Joe’s telescope is a symbol that drives The Tension Between the Self and Family, Joe’s secret spiritual journey, and the wall of secrecy between Joe and Eleanor in the novel. The scope first appears when Eleanor and Timby return to the apartment with Spencer Martell and she notices the “bizarre” scope in Joe’s office: “On Joe’s desk. A telescope of some kind. Gray, the size of a demi-baguette, on crouching insect legs. It was aimed out the window” (83). The scope makes Eleanor realize that Joe is keeping some kind of secret from her and that she has not been attentive enough toward him. After she finds Joe and learns about his conversion to Christianity, he reveals that he uses the scope to look at the stars before describing how his observation of the stars and space through the scope and his following of the Hubble telescope has made him realize how vast the universe is and how much mystery there is in the world, which he understands now that he believes in God:

They recently aimed it at the most boring and empty patch of sky they could find. After collecting light for weeks, it found ten thousand galaxies thirteen billion lightyears away. The human mind can’t comprehend that. And it goes the other way too. The smallest particle used to be a grain of sand. Then a molecule, then an atom, then an electron, then a quark. Now it’s a string. You know what a string is? It’s a millionth of a billionth of a billionth of a billionth of a centimeter. But I was going around like I had it all figured out? And where did it lead me? To wig out at a Seahawks game! That’s over now. I’m welcoming the mystery. I’m comforted by the mystery (191).

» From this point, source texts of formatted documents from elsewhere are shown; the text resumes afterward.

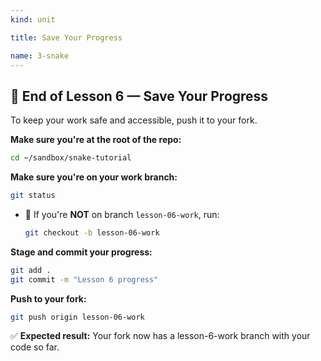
 ```yaml
---
kind: unit

title: Save Your Progress

name: 3-snake
---
```


## 🎯 End of Lesson 6 — Save Your Progress

To keep your work safe and accessible, push it to your fork.

**Make sure you're at the root of the repo:**
```bash
cd ~/sandbox/snake-tutorial
```

**Make sure you're on your work branch:**
```bash
git status  
```
 - 🚨 If you're **NOT** on branch `lesson-06-work`, run: 

   ```bash
   git checkout -b lesson-06-work  
   ```

**Stage and commit your progress:**
```bash
git add .
git commit -m "Lesson 6 progress"
```

**Push to your fork:**
```bash
git push origin lesson-06-work
```

✅ **Expected result:** Your fork now has a lesson-6-work branch with your code so far.
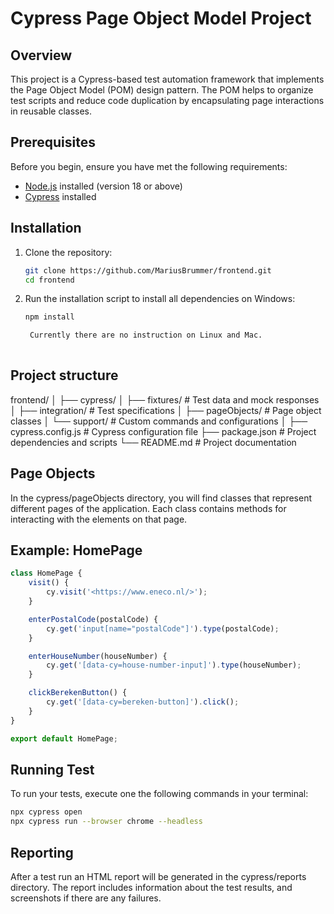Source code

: # Cypress Page Object Model Project

## Overview

This project is a Cypress-based test automation framework that implements the Page Object Model (POM) design pattern. The POM helps to organize test scripts and reduce code duplication by encapsulating page interactions in reusable classes.

## Prerequisites

Before you begin, ensure you have met the following requirements:

- [Node.js](https://nodejs.org/) installed (version 18 or above)
- [Cypress](https://www.cypress.io/) installed

## Installation

1. Clone the repository:

   ```bash
   git clone https://github.com/MariusBrummer/frontend.git
   cd frontend

2. Run the installation script to install all dependencies on Windows:

   ```bash
   npm install

    Currently there are no instruction on Linux and Mac.
  
## Project structure

frontend/
│
├── cypress/
│   ├── fixtures/         # Test data and mock responses
│   ├── integration/      # Test specifications
│   ├── pageObjects/      # Page object classes
│   └── support/          # Custom commands and configurations
│
├── cypress.config.js     # Cypress configuration file
├── package.json           # Project dependencies and scripts
└── README.md              # Project documentation

## Page Objects

In the cypress/pageObjects directory, you will find classes that represent different pages of the application. Each class contains methods for interacting with the elements on that page.

## Example: HomePage

```javascript
class HomePage {
    visit() {
        cy.visit('<https://www.eneco.nl/>');
    }

    enterPostalCode(postalCode) {
        cy.get('input[name="postalCode"]').type(postalCode);
    }

    enterHouseNumber(houseNumber) {
        cy.get('[data-cy=house-number-input]').type(houseNumber);
    }

    clickBerekenButton() {
        cy.get('[data-cy=bereken-button]').click();
    }
}

export default HomePage;
```

## Running Test

To run your tests, execute one the following commands in your terminal:

```bash
npx cypress open
npx cypress run --browser chrome --headless

```

## Reporting

After a test run an HTML report will be generated in the cypress/reports directory. The report includes information about the test results, and  screenshots if there are any failures.
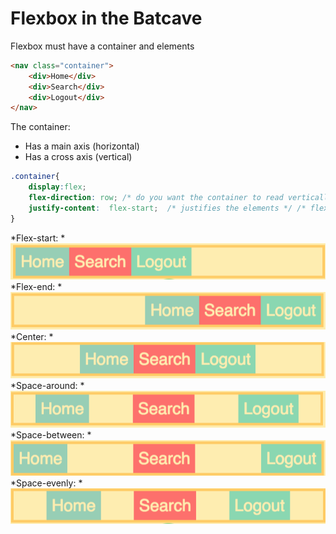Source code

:# Flexbox in the Batcave


Flexbox must have a container and elements
```HTML
<nav class="container">
    <div>Home</div>
    <div>Search</div>
    <div>Logout</div>
</nav>
```

The container:
* Has a main axis (horizontal)
* Has a cross axis (vertical)
```CSS
.container{
    display:flex; 
    flex-direction: row; /* do you want the container to read vertically or horizontally? */
    justify-content:  flex-start;  /* justifies the elements */ /* flex-start, flex-end, center, space-around, space-between, space-evenly */
}
```
*Flex-start:
*![flex-start](flex-start.png)
*Flex-end:
*![flex-end](flex-end.png)
*Center:
*![center](center.png)
*Space-around:
*![Space-around](space-around.png)
*Space-between:
*![Space-between](space-between.png)
*Space-evenly:
*![Space-evenly](space-evenly.png)
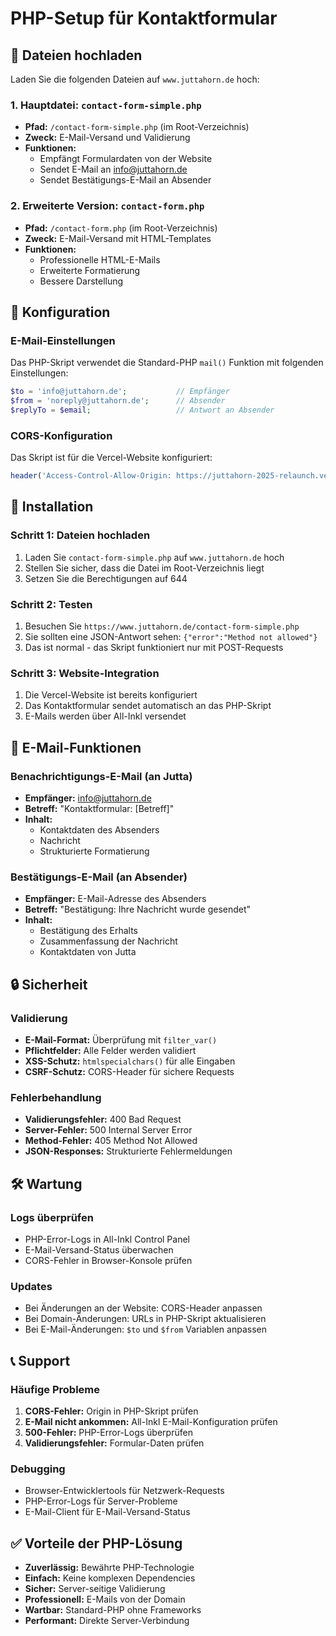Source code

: # PHP-Setup für Kontaktformular

## 📁 Dateien hochladen

Laden Sie die folgenden Dateien auf `www.juttahorn.de` hoch:

### 1. Hauptdatei: `contact-form-simple.php`

- **Pfad:** `/contact-form-simple.php` (im Root-Verzeichnis)
- **Zweck:** E-Mail-Versand und Validierung
- **Funktionen:**
  - Empfängt Formulardaten von der Website
  - Sendet E-Mail an info@juttahorn.de
  - Sendet Bestätigungs-E-Mail an Absender

### 2. Erweiterte Version: `contact-form.php`

- **Pfad:** `/contact-form.php` (im Root-Verzeichnis)
- **Zweck:** E-Mail-Versand mit HTML-Templates
- **Funktionen:**
  - Professionelle HTML-E-Mails
  - Erweiterte Formatierung
  - Bessere Darstellung

## 🔧 Konfiguration

### E-Mail-Einstellungen

Das PHP-Skript verwendet die Standard-PHP `mail()` Funktion mit folgenden Einstellungen:

```php
$to = 'info@juttahorn.de';           // Empfänger
$from = 'noreply@juttahorn.de';      // Absender
$replyTo = $email;                   // Antwort an Absender
```

### CORS-Konfiguration

Das Skript ist für die Vercel-Website konfiguriert:

```php
header('Access-Control-Allow-Origin: https://juttahorn-2025-relaunch.vercel.app');
```

## 🚀 Installation

### Schritt 1: Dateien hochladen

1. Laden Sie `contact-form-simple.php` auf `www.juttahorn.de` hoch
2. Stellen Sie sicher, dass die Datei im Root-Verzeichnis liegt
3. Setzen Sie die Berechtigungen auf 644

### Schritt 2: Testen

1. Besuchen Sie `https://www.juttahorn.de/contact-form-simple.php`
2. Sie sollten eine JSON-Antwort sehen: `{"error":"Method not allowed"}`
3. Das ist normal - das Skript funktioniert nur mit POST-Requests

### Schritt 3: Website-Integration

1. Die Vercel-Website ist bereits konfiguriert
2. Das Kontaktformular sendet automatisch an das PHP-Skript
3. E-Mails werden über All-Inkl versendet

## 📧 E-Mail-Funktionen

### Benachrichtigungs-E-Mail (an Jutta)

- **Empfänger:** info@juttahorn.de
- **Betreff:** "Kontaktformular: [Betreff]"
- **Inhalt:**
  - Kontaktdaten des Absenders
  - Nachricht
  - Strukturierte Formatierung

### Bestätigungs-E-Mail (an Absender)

- **Empfänger:** E-Mail-Adresse des Absenders
- **Betreff:** "Bestätigung: Ihre Nachricht wurde gesendet"
- **Inhalt:**
  - Bestätigung des Erhalts
  - Zusammenfassung der Nachricht
  - Kontaktdaten von Jutta

## 🔒 Sicherheit

### Validierung

- **E-Mail-Format:** Überprüfung mit `filter_var()`
- **Pflichtfelder:** Alle Felder werden validiert
- **XSS-Schutz:** `htmlspecialchars()` für alle Eingaben
- **CSRF-Schutz:** CORS-Header für sichere Requests

### Fehlerbehandlung

- **Validierungsfehler:** 400 Bad Request
- **Server-Fehler:** 500 Internal Server Error
- **Method-Fehler:** 405 Method Not Allowed
- **JSON-Responses:** Strukturierte Fehlermeldungen

## 🛠️ Wartung

### Logs überprüfen

- PHP-Error-Logs in All-Inkl Control Panel
- E-Mail-Versand-Status überwachen
- CORS-Fehler in Browser-Konsole prüfen

### Updates

- Bei Änderungen an der Website: CORS-Header anpassen
- Bei Domain-Änderungen: URLs in PHP-Skript aktualisieren
- Bei E-Mail-Änderungen: `$to` und `$from` Variablen anpassen

## 📞 Support

### Häufige Probleme

1. **CORS-Fehler:** Origin in PHP-Skript prüfen
2. **E-Mail nicht ankommen:** All-Inkl E-Mail-Konfiguration prüfen
3. **500-Fehler:** PHP-Error-Logs überprüfen
4. **Validierungsfehler:** Formular-Daten prüfen

### Debugging

- Browser-Entwicklertools für Netzwerk-Requests
- PHP-Error-Logs für Server-Probleme
- E-Mail-Client für E-Mail-Versand-Status

## ✅ Vorteile der PHP-Lösung

- **Zuverlässig:** Bewährte PHP-Technologie
- **Einfach:** Keine komplexen Dependencies
- **Sicher:** Server-seitige Validierung
- **Professionell:** E-Mails von der Domain
- **Wartbar:** Standard-PHP ohne Frameworks
- **Performant:** Direkte Server-Verbindung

The scope shows Joe that he does not know everything and reflects his search for the mysteries of the universe and God’s wonders. Eventually, the tension that this revealed secret and the new differences in Joe and Eleanor’s religious beliefs create causes Eleanor to have an outburst. However, they later agree to work through this difference, and Eleanor becomes more accepting of Joe’s new faith in the divine.